■ SUPPLIED MATERIAL

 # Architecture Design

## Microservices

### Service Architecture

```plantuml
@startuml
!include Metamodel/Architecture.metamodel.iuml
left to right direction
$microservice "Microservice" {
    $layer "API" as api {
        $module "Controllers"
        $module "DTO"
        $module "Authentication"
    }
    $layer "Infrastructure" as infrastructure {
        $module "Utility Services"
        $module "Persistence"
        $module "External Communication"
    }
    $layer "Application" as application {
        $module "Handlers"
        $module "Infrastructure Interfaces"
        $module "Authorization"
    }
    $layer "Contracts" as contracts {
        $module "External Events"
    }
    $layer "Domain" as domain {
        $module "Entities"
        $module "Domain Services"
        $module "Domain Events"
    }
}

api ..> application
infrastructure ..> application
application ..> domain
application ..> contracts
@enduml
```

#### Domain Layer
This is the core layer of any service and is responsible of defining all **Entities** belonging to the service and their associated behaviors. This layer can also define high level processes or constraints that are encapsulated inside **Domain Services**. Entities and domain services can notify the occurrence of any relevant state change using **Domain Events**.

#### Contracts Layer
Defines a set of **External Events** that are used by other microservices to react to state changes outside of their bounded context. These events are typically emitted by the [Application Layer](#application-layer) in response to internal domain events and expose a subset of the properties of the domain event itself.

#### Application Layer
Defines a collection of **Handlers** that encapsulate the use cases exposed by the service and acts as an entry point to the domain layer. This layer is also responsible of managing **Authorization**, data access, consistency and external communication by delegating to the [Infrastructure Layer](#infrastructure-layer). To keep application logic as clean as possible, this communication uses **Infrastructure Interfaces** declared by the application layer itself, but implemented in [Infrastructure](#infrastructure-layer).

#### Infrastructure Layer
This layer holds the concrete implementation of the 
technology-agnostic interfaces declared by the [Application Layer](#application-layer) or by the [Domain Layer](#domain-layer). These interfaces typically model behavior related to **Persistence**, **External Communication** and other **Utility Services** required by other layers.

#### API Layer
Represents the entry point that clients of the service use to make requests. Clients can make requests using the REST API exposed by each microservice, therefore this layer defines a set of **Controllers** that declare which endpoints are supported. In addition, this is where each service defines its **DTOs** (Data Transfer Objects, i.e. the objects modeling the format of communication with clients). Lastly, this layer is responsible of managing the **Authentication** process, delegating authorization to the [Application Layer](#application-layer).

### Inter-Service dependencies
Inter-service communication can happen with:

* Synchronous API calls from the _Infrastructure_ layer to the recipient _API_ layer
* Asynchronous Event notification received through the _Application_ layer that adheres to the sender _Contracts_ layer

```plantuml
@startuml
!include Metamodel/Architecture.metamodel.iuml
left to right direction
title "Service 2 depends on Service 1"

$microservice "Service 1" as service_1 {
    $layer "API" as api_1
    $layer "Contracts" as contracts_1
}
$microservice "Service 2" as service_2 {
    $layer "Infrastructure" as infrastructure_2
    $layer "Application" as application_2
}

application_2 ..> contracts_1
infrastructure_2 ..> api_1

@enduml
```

■ WORK REQUIRED
All records are to be written out exactly.

■ SOLUTION FOR THIS EXERCISE
 # Architecture Design

## Microservices

### Service Architecture

```plantuml
@startuml
!include Metamodel/Architecture.metamodel.iuml
left to right direction
$microservice "Microservice" {
    $layer "API" as api {
        $module "Controllers"
        $module "DTO"
        $module "Authentication"
    }
    $layer "Infrastructure" as infrastructure {
        $module "Utility Services"
        $module "Persistence"
        $module "External Communication"
    }
    $layer "Application" as application {
        $module "Handlers"
        $module "Infrastructure Interfaces"
        $module "Authorization"
    }
    $layer "Contracts" as contracts {
        $module "External Events"
    }
    $layer "Domain" as domain {
        $module "Entities"
        $module "Domain Services"
        $module "Domain Events"
    }
}

api ..> application
infrastructure ..> application
application ..> domain
application ..> contracts
@enduml
```

#### Domain Layer
This is the core layer of any service and is responsible of defining all **Entities** belonging to the service and their associated behaviors. This layer can also define high level processes or constraints that are encapsulated inside **Domain Services**. Entities and domain services can notify the occurrence of any relevant state change using **Domain Events**.

#### Contracts Layer
Defines a set of **External Events** that are used by other microservices to react to state changes outside of their bounded context. These events are typically emitted by the [Application Layer](#application-layer) in response to internal domain events and expose a subset of the properties of the domain event itself.

#### Application Layer
Defines a collection of **Handlers** that encapsulate the use cases exposed by the service and acts as an entry point to the domain layer. This layer is also responsible of managing **Authorization**, data access, consistency and external communication by delegating to the [Infrastructure Layer](#infrastructure-layer). To keep application logic as clean as possible, this communication uses **Infrastructure Interfaces** declared by the application layer itself, but implemented in [Infrastructure](#infrastructure-layer).

#### Infrastructure Layer
This layer holds the concrete implementation of the 
technology-agnostic interfaces declared by the [Application Layer](#application-layer) or by the [Domain Layer](#domain-layer). These interfaces typically model behavior related to **Persistence**, **External Communication** and other **Utility Services** required by other layers.

#### API Layer
Represents the entry point that clients of the service use to make requests. Clients can make requests using the REST API exposed by each microservice, therefore this layer defines a set of **Controllers** that declare which endpoints are supported. In addition, this is where each service defines its **DTOs** (Data Transfer Objects, i.e. the objects modeling the format of communication with clients). Lastly, this layer is responsible of managing the **Authentication** process, delegating authorization to the [Application Layer](#application-layer).

### Inter-Service dependencies
Inter-service communication can happen with:

* Synchronous API calls from the _Infrastructure_ layer to the recipient _API_ layer
* Asynchronous Event notification received through the _Application_ layer that adheres to the sender _Contracts_ layer

```plantuml
@startuml
!include Metamodel/Architecture.metamodel.iuml
left to right direction
title "Service 2 depends on Service 1"

$microservice "Service 1" as service_1 {
    $layer "API" as api_1
    $layer "Contracts" as contracts_1
}
$microservice "Service 2" as service_2 {
    $layer "Infrastructure" as infrastructure_2
    $layer "Application" as application_2
}

application_2 ..> contracts_1
infrastructure_2 ..> api_1

@enduml
```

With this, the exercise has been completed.